Lorsqu’on est fan du magnifique et très intelligent Infernal Affairs, on peut avoir du mal devant la manière dont Scorsese s’approprie et « américanise » son sujet : Les infiltrés reflète le déploiement efficace de la syntaxe scorsesienne, sans qu’on y détecte beaucoup de finesse ni de profondeur.
La cinéphilie, c’est comme toute passion : ça peut régulièrement devenir encombrant. Les Infiltrés fait partie de ces films qui en pâtissent. Qu’on regarde le film pour ce qu’il est au moment de sa sortie, et l’on passera un bon moment, ravis de ce scénario malicieux croisant deux taupes, jeu géant de chats et de souris entre les flics et les mafieux. Tout est convoqué pour nous plaire : le portrait d’une ville, Boston, une BO rutilante à grands coups de classiques des Stones, et des têtes d’affiches qui jubilent à croiser leurs performances.
Les infiltrés est un film poseur, souvent dans le meilleur sens du terme. Sûr de ses effets, il s’impose, par sa longueur, par son sens du montage alterné, par sa virilité à la lisière de la caricature, par le portrait dévorateur du parrain local, un Nicholson qui semble rejoindre presque au dernier moment la filmographie d’un maître qu’il n’avait pas encore à son tableau de chasse.

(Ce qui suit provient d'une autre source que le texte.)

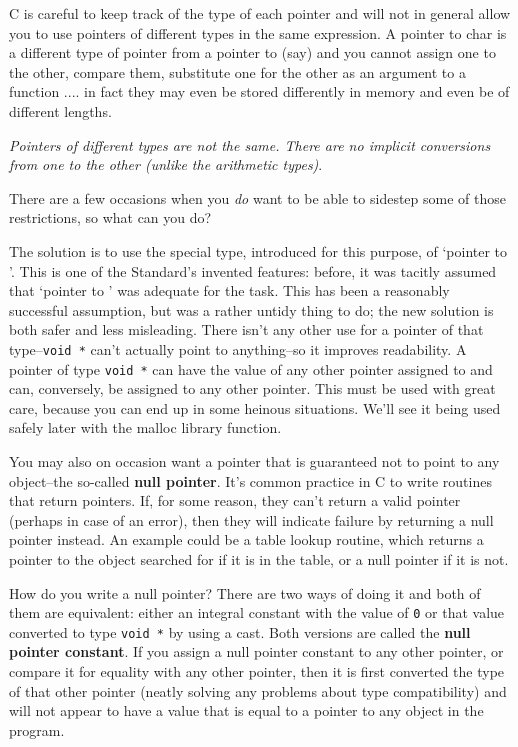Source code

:    C is careful to keep track of the type of each pointer and will not in
    general allow you to use pointers of different types in the same
    expression. A pointer to char is a different type of pointer from
    a pointer to \kint{} (say) and you cannot assign one to the
    other, compare them, substitute one for the other as an argument to
    a function .... in fact they may even be stored differently in memory
    and even be of different lengths.


   \textit{Pointers of different types are not the same. There are no
    implicit conversions from one to the other (unlike the arithmetic
    types)}.


   There are a few occasions when you \textit{do} want to be able to
    sidestep some of those restrictions, so what can you do?


   The solution is to use the special type, introduced for this purpose,
    of `pointer to \void{}'. This is one of the Standard's
    invented features: before, it was tacitly assumed that `pointer to
    \kchar' was adequate for the task. This has been
    a reasonably successful assumption, but was a rather untidy thing to do;
    the new solution is both safer and less misleading. There isn't any
    other use for a pointer of that type--\texttt{void *} can't
    actually point to anything--so it improves readability. A pointer of
    type \texttt{void *} can have the value of any other pointer
    assigned to and can, conversely, be assigned to any other pointer. This
    must be used with great care, because you can end up in some heinous
    situations. We'll see it being used safely later with the malloc library
    function.


   You may also on occasion want a pointer that is guaranteed not to
    point to any object--the so-called \textbf{null pointer}. It's
    common practice in C to write routines that return pointers. If, for
    some reason, they can't return a valid pointer (perhaps in case of an
    error), then they will indicate failure by returning a null pointer
    instead. An example could be a table lookup routine, which returns
    a pointer to the object searched for if it is in the table, or a null
    pointer if it is not.


   How do you write a null pointer? There are two ways of doing it and
    both of them are equivalent: either an integral constant with the value
    of \texttt{0} or that value converted to type \texttt{void *} by
    using a cast. Both versions are called the \textbf{null pointer
    constant}. If you assign a null pointer constant to any other
    pointer, or compare it for equality with any other pointer, then it is
    first converted the type of that other pointer (neatly solving any
    problems about type compatibility) and will not appear to have a value
    that is equal to a pointer to any object in the program.


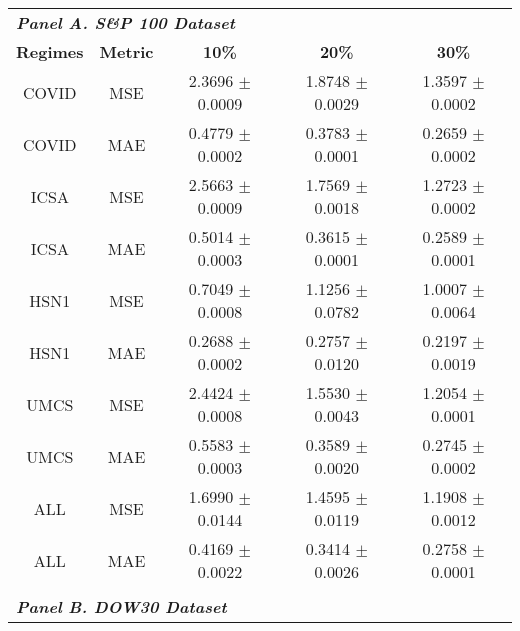 \centering
{\fontsize{8pt}{11pt}\selectfont
\begin{tabular}{ccccc}
\hline
\multicolumn{5}{l}{\textit{\textbf{Panel A. S\&P 100 Dataset}}}                                                                              \\
\textbf{Regimes}                     & \textbf{Metric}                     & \textbf{10\%}       & \textbf{20\%}       & \textbf{30\%}       \\ \hline
COVID                                & MSE                                 & 2.3696 $\pm$ 0.0009 & 1.8748 $\pm$ 0.0029 & 1.3597 $\pm$ 0.0002 \\
COVID                                & MAE                                 & 0.4779 $\pm$ 0.0002 & 0.3783 $\pm$ 0.0001 & 0.2659 $\pm$ 0.0002 \\ \hline
ICSA                                 & MSE                                 & 2.5663 $\pm$ 0.0009 & 1.7569 $\pm$ 0.0018 & 1.2723 $\pm$ 0.0002 \\
ICSA                                 & MAE                                 & 0.5014 $\pm$ 0.0003 & 0.3615 $\pm$ 0.0001 & 0.2589 $\pm$ 0.0001 \\ \hline
HSN1                                 & MSE                                 & 0.7049 $\pm$ 0.0008 & 1.1256 $\pm$ 0.0782 & 1.0007 $\pm$ 0.0064 \\
HSN1                                 & MAE                                 & 0.2688 $\pm$ 0.0002 & 0.2757 $\pm$ 0.0120 & 0.2197 $\pm$ 0.0019 \\ \hline
UMCS                                 & MSE                                 & 2.4424 $\pm$ 0.0008 & 1.5530 $\pm$ 0.0043 & 1.2054 $\pm$ 0.0001 \\
UMCS                                 & MAE                                 & 0.5583 $\pm$ 0.0003 & 0.3589 $\pm$ 0.0020 & 0.2745 $\pm$ 0.0002 \\ \hline
ALL                                  & MSE                                 & 1.6990 $\pm$ 0.0144 & 1.4595 $\pm$ 0.0119 & 1.1908 $\pm$ 0.0012 \\
ALL                                  & MAE                                 & 0.4169 $\pm$ 0.0022 & 0.3414 $\pm$ 0.0026 & 0.2758 $\pm$ 0.0001 \\ \hline
\multicolumn{5}{l}{}                                                                                                                         \\ \hline
\multicolumn{5}{l}{\textit{\textbf{Panel B. DOW30 Dataset}}}                                                                                 \\

\end{tabular}}
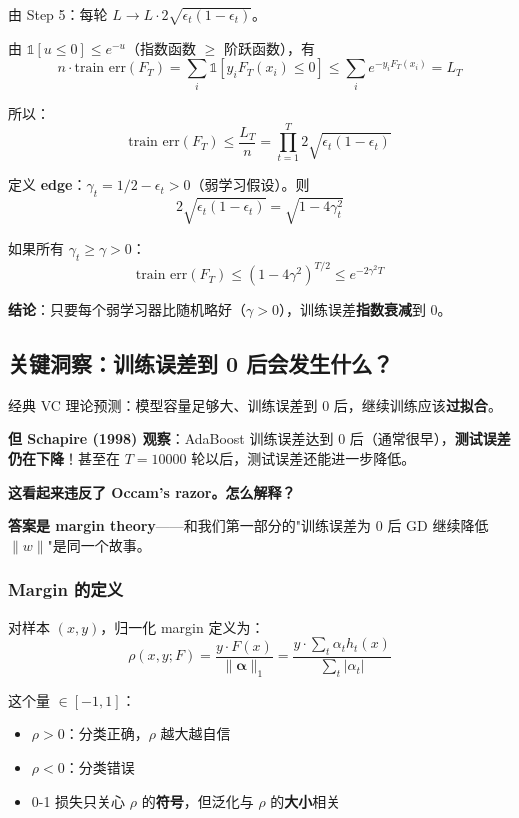 \documentclass[12pt, a4paper]{ctexart}
\begin{document}
\begin{blackboard}

由 Step 5：每轮 $L \to L \cdot 2\sqrt{\epsilon_t(1-\epsilon_t)}$。

由 $\mathbb{1}[u \leq 0] \leq e^{-u}$（指数函数 $\geq$ 阶跃函数），有
\[
n \cdot \text{train err}(F_T) = \sum_i \mathbb{1}[y_i F_T(x_i) \leq 0] \leq \sum_i e^{-y_i F_T(x_i)} = L_T
\]

所以：
\[
\text{train err}(F_T) \leq \frac{L_T}{n} = \prod_{t=1}^{T} 2\sqrt{\epsilon_t(1-\epsilon_t)}
\]

定义 \textbf{edge}：$\gamma_t = 1/2 - \epsilon_t > 0$（弱学习假设）。则
\[
2\sqrt{\epsilon_t(1-\epsilon_t)} = \sqrt{1 - 4\gamma_t^2}
\]

如果所有 $\gamma_t \geq \gamma > 0$：
\[
\boxed{\text{train err}(F_T) \leq (1 - 4\gamma^2)^{T/2} \leq e^{-2\gamma^2 T}}
\]

\textbf{结论}：只要每个弱学习器比随机略好（$\gamma > 0$），训练误差\textbf{指数衰减}到 0。

\end{blackboard}

\subsection{关键洞察：训练误差到 0 后会发生什么？}

\begin{insight}[反直觉的实验观察]
经典 VC 理论预测：模型容量足够大、训练误差到 0 后，继续训练应该\textbf{过拟合}。

\textbf{但 Schapire (1998) 观察}：AdaBoost 训练误差达到 0 后（通常很早），\textbf{测试误差仍在下降}！甚至在 $T = 10000$ 轮以后，测试误差还能进一步降低。

\textbf{这看起来违反了 Occam's razor。怎么解释？}
\end{insight}

\textbf{答案是 margin theory}——和我们第一部分的"训练误差为 0 后 GD 继续降低 $\|w\|$"是同一个故事。

\subsubsection{Margin 的定义}

对样本 $(x, y)$，归一化 margin 定义为：
\[
\rho(x, y; F) = \frac{y \cdot F(x)}{\|\bm{\alpha}\|_1} = \frac{y \cdot \sum_t \alpha_t h_t(x)}{\sum_t |\alpha_t|}
\]

这个量 $\in [-1, 1]$：
\begin{itemize}
\item $\rho > 0$：分类正确，$\rho$ 越大越自信
\item $\rho < 0$：分类错误
\item 0-1 损失只关心 $\rho$ 的\textbf{符号}，但泛化与 $\rho$ 的\textbf{大小}相关
\end{itemize}
\end{document}
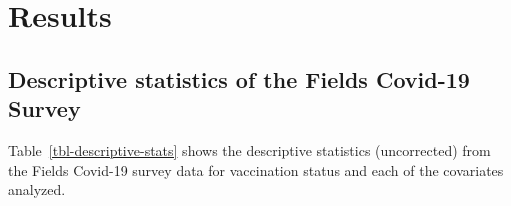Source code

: \documentclass[
  letterpaper,
  DIV=11,
  numbers=noendperiod]{scrartcl}
\begin{document}
\begin{table}

\end{table}

\hypertarget{results}{%
\section{Results}\label{results}}

\hypertarget{descriptive-statistics-of-the-fields-covid-19-survey}{%
\subsection{Descriptive statistics of the Fields Covid-19
Survey}\label{descriptive-statistics-of-the-fields-covid-19-survey}}

Table~\ref{tbl-descriptive-stats} shows the descriptive statistics
(uncorrected) from the Fields Covid-19 survey data for vaccination
status and each of the covariates analyzed.
\end{document}
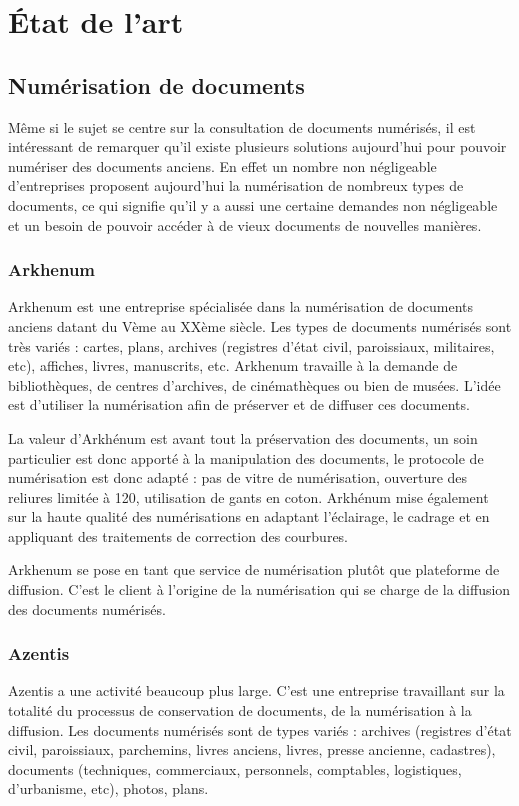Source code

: \section{État de l'art}
\label{sec:etat_art}

    \subsection{Numérisation de documents}
    \label{subsec:numerisation}
    Même si le sujet se centre sur la consultation de documents numérisés, il est intéressant de remarquer qu’il existe plusieurs
    solutions aujourd’hui pour pouvoir numériser des documents anciens. En effet un nombre non négligeable d’entreprises proposent
    aujourd’hui la numérisation de nombreux types de documents, ce qui signifie qu’il y a aussi une certaine demandes non négligeable
    et un besoin de pouvoir accéder à de vieux documents de nouvelles manières.


        \subsubsection{Arkhenum}
        \label{subsubsec:arkhenum}
       Arkhenum est une entreprise spécialisée dans la numérisation de documents anciens datant du Vème au XXème siècle.
       Les types de documents numérisés sont très variés : cartes, plans, archives (registres d'état civil, paroissiaux, militaires, etc),
       affiches, livres, manuscrits, etc. Arkhenum travaille à la demande de bibliothèques, de centres d'archives, de cinémathèques
       ou bien de musées. L'idée est d'utiliser la numérisation afin de préserver et de diffuser ces documents.

        La valeur d'Arkhénum est avant tout la préservation des documents, un soin particulier est donc apporté à la manipulation
        des documents, le protocole de numérisation est donc adapté : pas de vitre de numérisation, ouverture des reliures limitée
        à 120\degree, utilisation de gants en coton. Arkhénum mise également sur la haute qualité des numérisations en adaptant l'éclairage,
        le cadrage et en appliquant des traitements de correction des courbures.

        Arkhenum se pose en tant que service de numérisation plutôt que plateforme de diffusion. C’est le client à l’origine
        de la numérisation qui se charge de la diffusion des documents numérisés.

        \subsubsection{Azentis}
        \label{subsubsec:azentis}
        Azentis a une activité beaucoup plus large. C’est une entreprise travaillant sur la totalité du processus de conservation
        de documents, de la  numérisation à la diffusion. Les documents numérisés sont de types variés : archives (registres d'état civil,
        paroissiaux, parchemins, livres anciens, livres, presse ancienne, cadastres), documents (techniques, commerciaux, personnels,
        comptables, logistiques, d'urbanisme, etc), photos, plans.


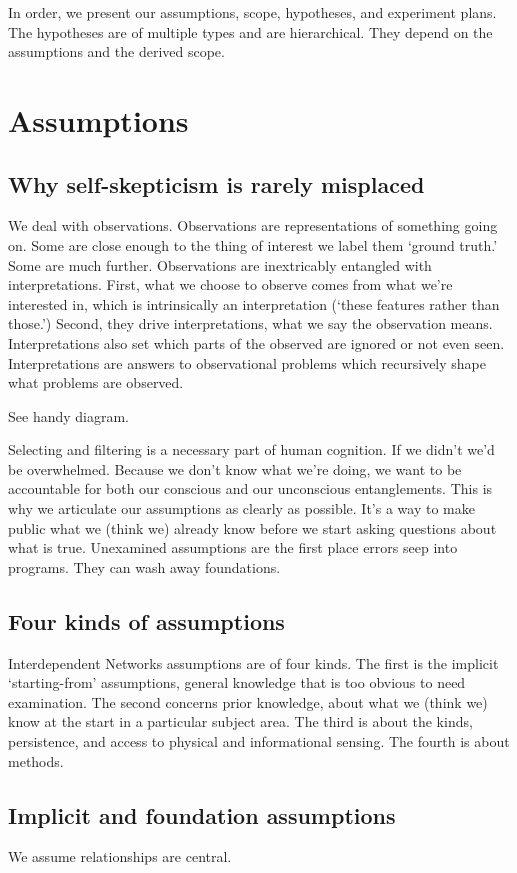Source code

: \documentclass{article} %
\begin{document}
In order, we present our assumptions, scope, hypotheses, and experiment plans. The hypotheses are of multiple types and are hierarchical. They depend on the assumptions and the derived scope.

\pagebreak
\section{Assumptions}
\subsection{Why self-skepticism is rarely misplaced}
We deal with observations. Observations are representations of something going on. Some are close enough to the thing of interest we label them `ground truth.' Some are much further. Observations are inextricably entangled with interpretations. First, what we choose to observe comes from what  we're interested in, which is intrinsically an interpretation (`these features rather than those.') Second, they drive interpretations, what we say the observation means. Interpretations also set which parts of the observed are ignored or not even seen. Interpretations are answers to observational problems which recursively shape what problems are observed.

See handy diagram.

Selecting and filtering is a necessary part of human cognition. If we didn't we'd be overwhelmed. Because we don't know what we're doing, we want to be accountable for both our conscious and our unconscious entanglements. This is why we articulate our assumptions as clearly as possible. It's a way to make public what we (think we) already know before we start asking questions about what is true. Unexamined assumptions are the first place errors seep into programs. They can wash away foundations.

\subsection{Four kinds of assumptions}
Interdependent Networks assumptions are of four kinds. The first is the implicit `starting-from' assumptions, general knowledge that is too obvious to need examination. The second concerns prior knowledge, about what we (think we) know at the start in a particular subject area. The third is about the kinds, persistence, and access to physical and informational sensing. The fourth is about methods.

\subsection{Implicit and foundation assumptions}
We assume relationships are central. 
\end{document}
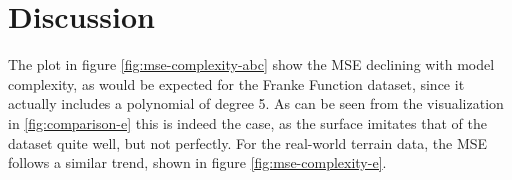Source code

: \section{Discussion}
The plot in figure \ref{fig:mse-complexity-abc} show the MSE declining with model complexity,
as would be expected for the Franke Function dataset, since it actually includes a polynomial
of degree 5.
As can be seen from the visualization in \ref{fig:comparison-e} this is indeed the case,
as the surface imitates that of the dataset quite well, but not perfectly.
For the real-world terrain data, the MSE follows a similar trend, shown in
figure \ref{fig:mse-complexity-e}.



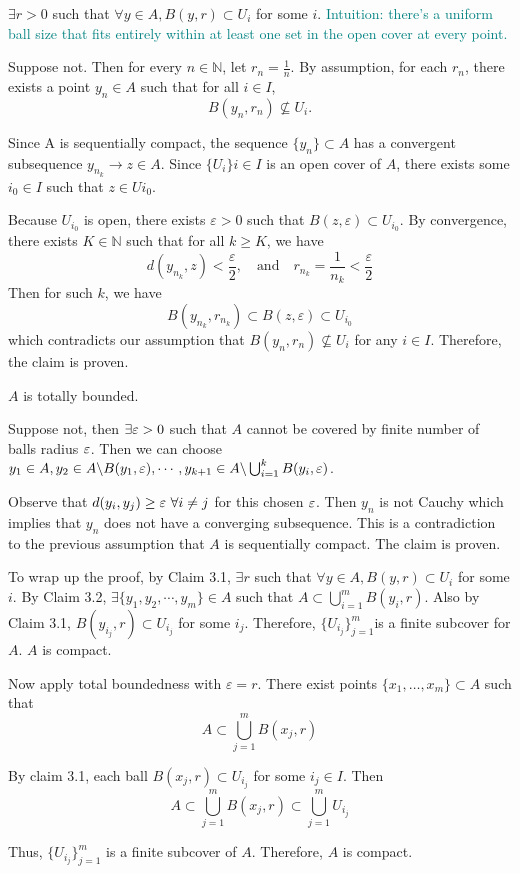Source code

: \documentclass[12pt, letterpaper]{article}
\begin{document}
\begin{prf*}
\begin{clm}{ $\exists r>0$ such that $\forall y\in A, B(y, r)\subset U_i$ for some $i$.}
\textcolor{teal}{Intuition: there’s a uniform ball size that fits entirely within at least one set in the open cover at every point.}
\end{clm}

Suppose not. Then for every $n \in \mathbb{N}$, let $r_n = \frac{1}{n}$. By assumption, for each $r_n$, there exists a point $y_n \in A$ such that for all $i \in I$,
\[
B(y_n, r_n) \nsubseteq U_i.
\]

Since A is sequentially compact, the sequence $\{y_n\} \subset A$ has a convergent subsequence $y_{n_k} \to z \in A$. Since $\{U_i\}{i \in I}$ is an open cover of $A$, there exists some $i_0 \in I$ such that $z \in U{i_0}$.

Because $U_{i_0}$ is open, there exists $\varepsilon > 0$ such that $B(z, \varepsilon) \subset U_{i_0}$. By convergence, there exists $K \in \mathbb{N}$ such that for all $k \geq K$, we have
$$d(y_{n_k}, z) < \frac{\varepsilon}{2}, \quad \text{and} \quad r_{n_k} = \frac{1}{n_k} < \frac{\varepsilon}{2}$$
Then for such $k$, we have
$$B(y_{n_k}, r_{n_k}) \subset B(z, \varepsilon) \subset U_{i_0}$$
which contradicts our assumption that \( B(y_n, r_n) \nsubseteq U_i \) for any $i \in I$. Therefore, the claim is proven. \\

\begin{clm}{ $A$ is totally bounded.}
\end{clm}

Suppose not, then $\exists {\varepsilon}>0$ such that $A$ cannot be covered by finite number of balls radius ${\varepsilon}$. Then we can choose $y_1\in A, y_2\in A\backslash B(y_1, {\varepsilon}), \cdots, y_{k+1} \in A \backslash \bigcup_{i=1}^{k}B(y_i, {\varepsilon})$.

Observe that $d(y_i, y_j)\geq {\varepsilon} \ \forall i\neq j$ for this chosen ${\varepsilon}$. Then $y_n$ is not Cauchy which implies that $y_n$ does not have a converging subsequence. This is a contradiction to the previous assumption that $A$ is sequentially compact. The claim is proven. 


To wrap up the proof, by Claim 3.1, $\exists r$ such that $\forall y\in A, B(y, r)\subset U_i$ for some $i$. By Claim 3.2, $\exists \{y_1, y_2, \cdots, y_m\}\in A$ such that $A\subset \bigcup_{i=1}^{m} B(y_i, r)$. Also by Claim 3.1, $B(y_{i_j}, r) \subset U_{i_j}$ for some $i_j$. Therefore, $\{U_{i_j}\}_{j=1}^{m}$is a finite subcover for $A$. $A$ is compact. 

Now apply total boundedness with $\varepsilon = r$. There exist points $\{x_1, \dots, x_m\} \subset A$ such that
$$A \subset \bigcup_{j=1}^{m} B(x_j, r)$$

By claim 3.1, each ball $B(x_j, r) \subset U_{i_j}$ for some $i_j \in I$. Then
$$A \subset \bigcup_{j=1}^{m} B(x_j, r) \subset \bigcup_{j=1}^{m} U_{i_j}$$

Thus, $\{U_{i_j}\}_{j=1}^{m}$ is a finite subcover of $A$. Therefore, $A$ is compact.


\end{prf*}
\end{document}
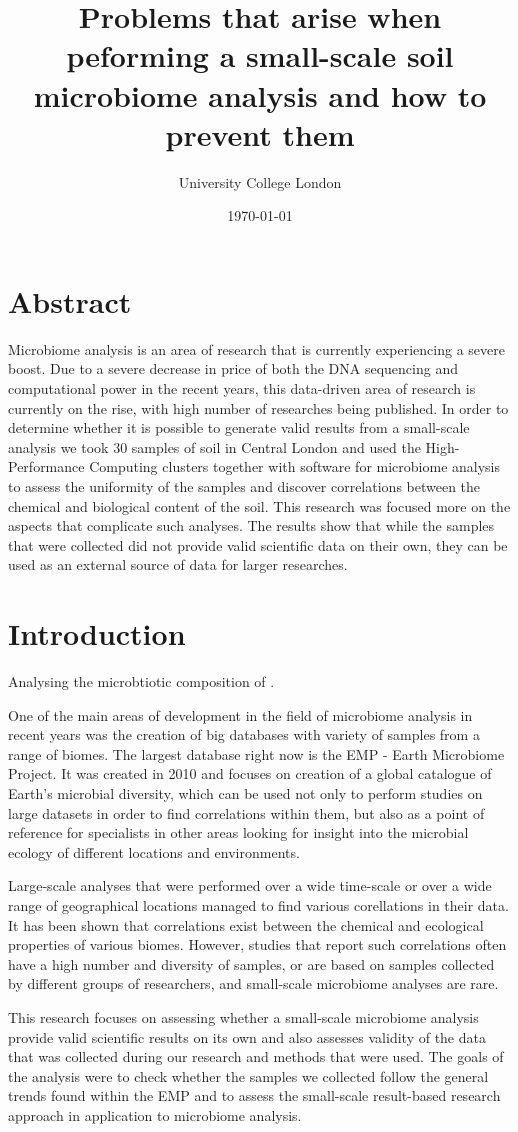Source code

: \documentclass[12pt,twocolumn]{article} %
\title{Problems that arise when peforming a small-scale soil microbiome analysis and how to prevent them}
\author{\normalsize University College London \\}
\date{\today}
\begin{document}
	
\maketitle
%
%
\section{Abstract}
Microbiome analysis is an area of research that is currently experiencing a severe boost. Due to a severe decrease in price of both the DNA sequencing and computational power in the recent years, this data-driven area of research is currently on the rise, with high number of researches being published. In order to determine whether it is possible to generate valid results from a small-scale analysis we took 30 samples of soil in Central London and used the High-Performance Computing clusters together with software for microbiome analysis to assess the uniformity of the samples and discover correlations between the chemical and biological content of the soil. This research was focused more on the aspects that complicate such analyses. The results show that while the samples that were collected did not provide valid scientific data on their own, they can be used as an external source of data for larger researches.
\section{Introduction}
Analysing the microbtiotic composition of .
\par
One of the main areas of development in the field of microbiome analysis in recent years was the creation of big databases with variety of samples from a range of biomes. The largest database right now is the EMP - Earth Microbiome Project\cite{Gilbert2014}. It was created in 2010 and focuses on creation of a global catalogue of Earth's microbial diversity, which can be used not only to perform studies on large datasets in order to find correlations within them, but also as a point of reference for specialists in other areas looking for insight into the microbial ecology of different locations and environments.
\par
Large-scale analyses that were performed over a wide time-scale or over a wide range of geographical locations managed to find various corellations in their data. It has been shown that correlations exist between the chemical and ecological properties of various biomes\cite{Thompson2017,Zhalnina2014,Martins2013}. However, studies that report such correlations often have a high number and diversity of samples, or are based on samples collected by different groups of researchers, and small-scale microbiome analyses are rare.
\par
This research focuses on assessing whether a small-scale microbiome analysis provide valid scientific results on its own and also assesses validity of the data that was collected during our research and methods that were used.  The goals of the analysis were to check whether the samples we collected follow the general trends found within the EMP and to assess the small-scale result-based research approach in application to microbiome analysis.
%
%
\end{document}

Puis, on pense au fait qu’il s’agit là d’un remake, d’un très bon, vif et inventif film asiatique, Infernal Affairs, de Andrew Lau et Alan Mak. Et enfin, surtout, que Scorsese est aux commandes. Et pour peu qu’on connaisse un peu le bonhomme, on a du mal à faire l’économie de sa plantureuse œuvre pour juger cet opus.
Scorsese et la mafia, c’est une longue histoire : du regard attendri et brut de Mean Streets à la complaisance lucide de l’indispensable diptyque Les affranchis / Casino, c’est l’épanchement d’un forme de lyrisme unique : des films qui suscitent à la fois l’admiration et l’effroi, qui fouillent l’intimité humaine du gangster pour en faire une figure complexe, légendaire et faillible, redoutable et minable.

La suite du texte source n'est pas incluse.